How to Help Your Child With Separation Anxiety
7 Tips on What To Do Before They Start School
When the start of school begins each August, children are starting to feel anxious about this upcoming transition from one routine to another very different one. After the tranquil days of summer, jumping into school can be a bit daunting, especially for children who struggle with separation anxiety. If you think your child may have difficulties adjusting or you already know your child has separation anxiety, read further to review some tips and tricks on how to combat this matter.
Dos and Don’ts: What To Do Now?
1 – Do begin by easing into the subject before your child goes to school. Getting acquainted with the topic prepares them for what’s to come. Talk in an uplifting tone, include details about how you’ll pick them up from school, reassure them by telling them about your own experiences, help them pick out their backpack, and select their lunch with some of their favorite snacks—all these things give your child more consolation and limit the amount of surprises they will have to face on that day.
2- Don’t show signs of worry or stress as best you can. What you feel reflects in your child, so it’s important to remain calm for their sake as much as your own. Also, try not to mention things like “Are you nervous about your first day?” because this will cause your child to feel more anxious than they already are. Remember that during this period, they look to you for reassurance and guidance.
3- Do try to show them their school beforehand! If they have an older sibling that attends the same school, bringing your younger child will get them acquainted with the environment and the people around them. You can also take them on school tours to show them where their classes will be and to meet their future teachers.

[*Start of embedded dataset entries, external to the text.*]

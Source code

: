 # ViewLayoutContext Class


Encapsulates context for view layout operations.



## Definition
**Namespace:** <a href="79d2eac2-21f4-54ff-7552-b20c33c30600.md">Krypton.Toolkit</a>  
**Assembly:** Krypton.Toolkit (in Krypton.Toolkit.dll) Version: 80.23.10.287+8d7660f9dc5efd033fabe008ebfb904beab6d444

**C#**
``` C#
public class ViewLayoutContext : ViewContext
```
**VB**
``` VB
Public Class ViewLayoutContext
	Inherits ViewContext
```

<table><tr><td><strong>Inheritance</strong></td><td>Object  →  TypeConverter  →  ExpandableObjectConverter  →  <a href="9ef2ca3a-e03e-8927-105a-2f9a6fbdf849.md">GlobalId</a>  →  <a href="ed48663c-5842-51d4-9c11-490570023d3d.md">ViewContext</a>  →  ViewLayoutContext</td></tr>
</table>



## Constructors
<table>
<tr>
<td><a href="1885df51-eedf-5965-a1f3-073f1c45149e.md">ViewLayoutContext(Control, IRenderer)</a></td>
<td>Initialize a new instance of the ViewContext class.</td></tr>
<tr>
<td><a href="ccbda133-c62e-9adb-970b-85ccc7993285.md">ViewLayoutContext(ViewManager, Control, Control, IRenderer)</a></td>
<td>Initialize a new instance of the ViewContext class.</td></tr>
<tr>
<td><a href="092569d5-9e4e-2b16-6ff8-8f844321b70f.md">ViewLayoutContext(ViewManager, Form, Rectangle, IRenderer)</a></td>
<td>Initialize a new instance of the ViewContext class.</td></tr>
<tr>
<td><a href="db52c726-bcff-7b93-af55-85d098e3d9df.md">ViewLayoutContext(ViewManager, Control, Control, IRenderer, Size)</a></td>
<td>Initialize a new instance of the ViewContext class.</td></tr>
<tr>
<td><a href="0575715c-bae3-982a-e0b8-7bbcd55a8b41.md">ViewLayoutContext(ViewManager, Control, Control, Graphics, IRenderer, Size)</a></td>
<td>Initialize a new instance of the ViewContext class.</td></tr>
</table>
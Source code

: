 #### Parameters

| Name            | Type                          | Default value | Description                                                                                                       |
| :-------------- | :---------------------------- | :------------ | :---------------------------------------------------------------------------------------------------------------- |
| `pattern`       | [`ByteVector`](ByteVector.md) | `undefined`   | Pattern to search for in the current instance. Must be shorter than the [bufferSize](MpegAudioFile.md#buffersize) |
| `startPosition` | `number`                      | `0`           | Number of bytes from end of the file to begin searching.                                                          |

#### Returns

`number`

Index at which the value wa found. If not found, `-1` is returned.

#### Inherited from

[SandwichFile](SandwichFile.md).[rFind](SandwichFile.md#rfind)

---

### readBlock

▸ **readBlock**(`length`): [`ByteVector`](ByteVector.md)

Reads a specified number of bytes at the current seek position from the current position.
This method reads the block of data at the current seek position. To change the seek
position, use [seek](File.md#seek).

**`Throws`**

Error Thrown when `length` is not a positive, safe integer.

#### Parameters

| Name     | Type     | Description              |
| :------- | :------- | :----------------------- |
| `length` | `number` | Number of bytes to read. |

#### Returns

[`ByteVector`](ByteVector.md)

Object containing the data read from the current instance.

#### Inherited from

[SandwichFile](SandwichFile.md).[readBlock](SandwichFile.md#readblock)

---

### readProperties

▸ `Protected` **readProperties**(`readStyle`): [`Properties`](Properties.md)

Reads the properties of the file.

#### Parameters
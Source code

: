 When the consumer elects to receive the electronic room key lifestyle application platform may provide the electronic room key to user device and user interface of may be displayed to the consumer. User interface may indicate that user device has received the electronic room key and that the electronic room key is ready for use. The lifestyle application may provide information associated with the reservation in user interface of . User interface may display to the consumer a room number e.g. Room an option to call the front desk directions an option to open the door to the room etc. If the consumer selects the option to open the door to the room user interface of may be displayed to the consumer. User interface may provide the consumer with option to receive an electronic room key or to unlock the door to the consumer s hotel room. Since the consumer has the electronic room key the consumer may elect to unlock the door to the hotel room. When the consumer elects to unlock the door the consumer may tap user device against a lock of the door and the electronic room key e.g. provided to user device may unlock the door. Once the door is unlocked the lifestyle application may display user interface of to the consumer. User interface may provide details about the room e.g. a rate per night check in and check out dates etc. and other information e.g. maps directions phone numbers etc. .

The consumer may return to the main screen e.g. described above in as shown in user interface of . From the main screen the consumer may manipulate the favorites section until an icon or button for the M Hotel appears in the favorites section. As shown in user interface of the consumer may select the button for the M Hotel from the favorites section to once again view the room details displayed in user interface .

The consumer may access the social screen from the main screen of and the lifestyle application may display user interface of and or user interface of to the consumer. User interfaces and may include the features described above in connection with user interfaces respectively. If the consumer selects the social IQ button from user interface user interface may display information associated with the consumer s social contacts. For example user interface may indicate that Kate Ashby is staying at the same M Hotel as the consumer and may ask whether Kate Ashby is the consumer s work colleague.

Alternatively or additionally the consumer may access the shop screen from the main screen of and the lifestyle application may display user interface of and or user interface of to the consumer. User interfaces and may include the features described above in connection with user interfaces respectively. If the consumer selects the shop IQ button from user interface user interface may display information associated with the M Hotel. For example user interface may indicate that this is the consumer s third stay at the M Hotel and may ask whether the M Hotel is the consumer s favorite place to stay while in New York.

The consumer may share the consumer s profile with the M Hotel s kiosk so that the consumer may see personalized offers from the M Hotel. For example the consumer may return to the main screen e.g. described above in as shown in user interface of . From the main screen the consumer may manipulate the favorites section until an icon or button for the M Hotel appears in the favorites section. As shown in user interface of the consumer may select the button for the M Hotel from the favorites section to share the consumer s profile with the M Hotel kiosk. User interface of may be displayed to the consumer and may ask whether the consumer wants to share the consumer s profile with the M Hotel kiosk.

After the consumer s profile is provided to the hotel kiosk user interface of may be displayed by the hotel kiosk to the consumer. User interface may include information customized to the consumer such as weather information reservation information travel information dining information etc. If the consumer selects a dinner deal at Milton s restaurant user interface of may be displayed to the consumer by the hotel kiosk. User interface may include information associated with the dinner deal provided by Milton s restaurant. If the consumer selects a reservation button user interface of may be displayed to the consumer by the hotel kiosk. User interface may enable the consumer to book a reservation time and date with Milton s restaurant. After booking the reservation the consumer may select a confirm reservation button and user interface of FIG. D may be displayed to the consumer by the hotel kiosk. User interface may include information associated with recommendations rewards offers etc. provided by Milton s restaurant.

4- Don’t linger too long when saying goodbye. Goodbyes that last a minute too long or staying for a long time because your child is crying means they will think you are going to stay, and this makes it more difficult for them to say goodbye to you. It’s especially difficult to break away from your children on their first day of school, but making sure to keep the goodbyes short and sweet will become a pattern that eventually helps them develop independence and resilience.
5 – Do help them feel comfortable with their emotions, especially if they are particularly nervous. Tell them what they are feeling is natural, that they aren’t the only ones who feel anxious, and that they are safe. This validates what they’re feeling, ensuring them that they can come to you in the future whenever something troubles them. It says, “I hear you and I’m here for you.”
6 – Don’t say things like “If you stop crying, I’ll give you a treat” or “If you don’t stop, you won’t get to see your favorite show tonight.” Giving your child a reward or a consequence may seem like good strategies for correcting certain behaviors, but being anxious or nervous is not a behavior. It is an instinctual response to a particular situation that must be approached with support and reassurance.
7 – Do approach your child with a calming and nurturing voice and attitude. This not only helps lessen their anxieties but also reassures them of the future they are to expect. They will know what to anticipate and will come to understand that their peers are in the same boat, figuring out a new situation and learning how to grow together with support from those around them.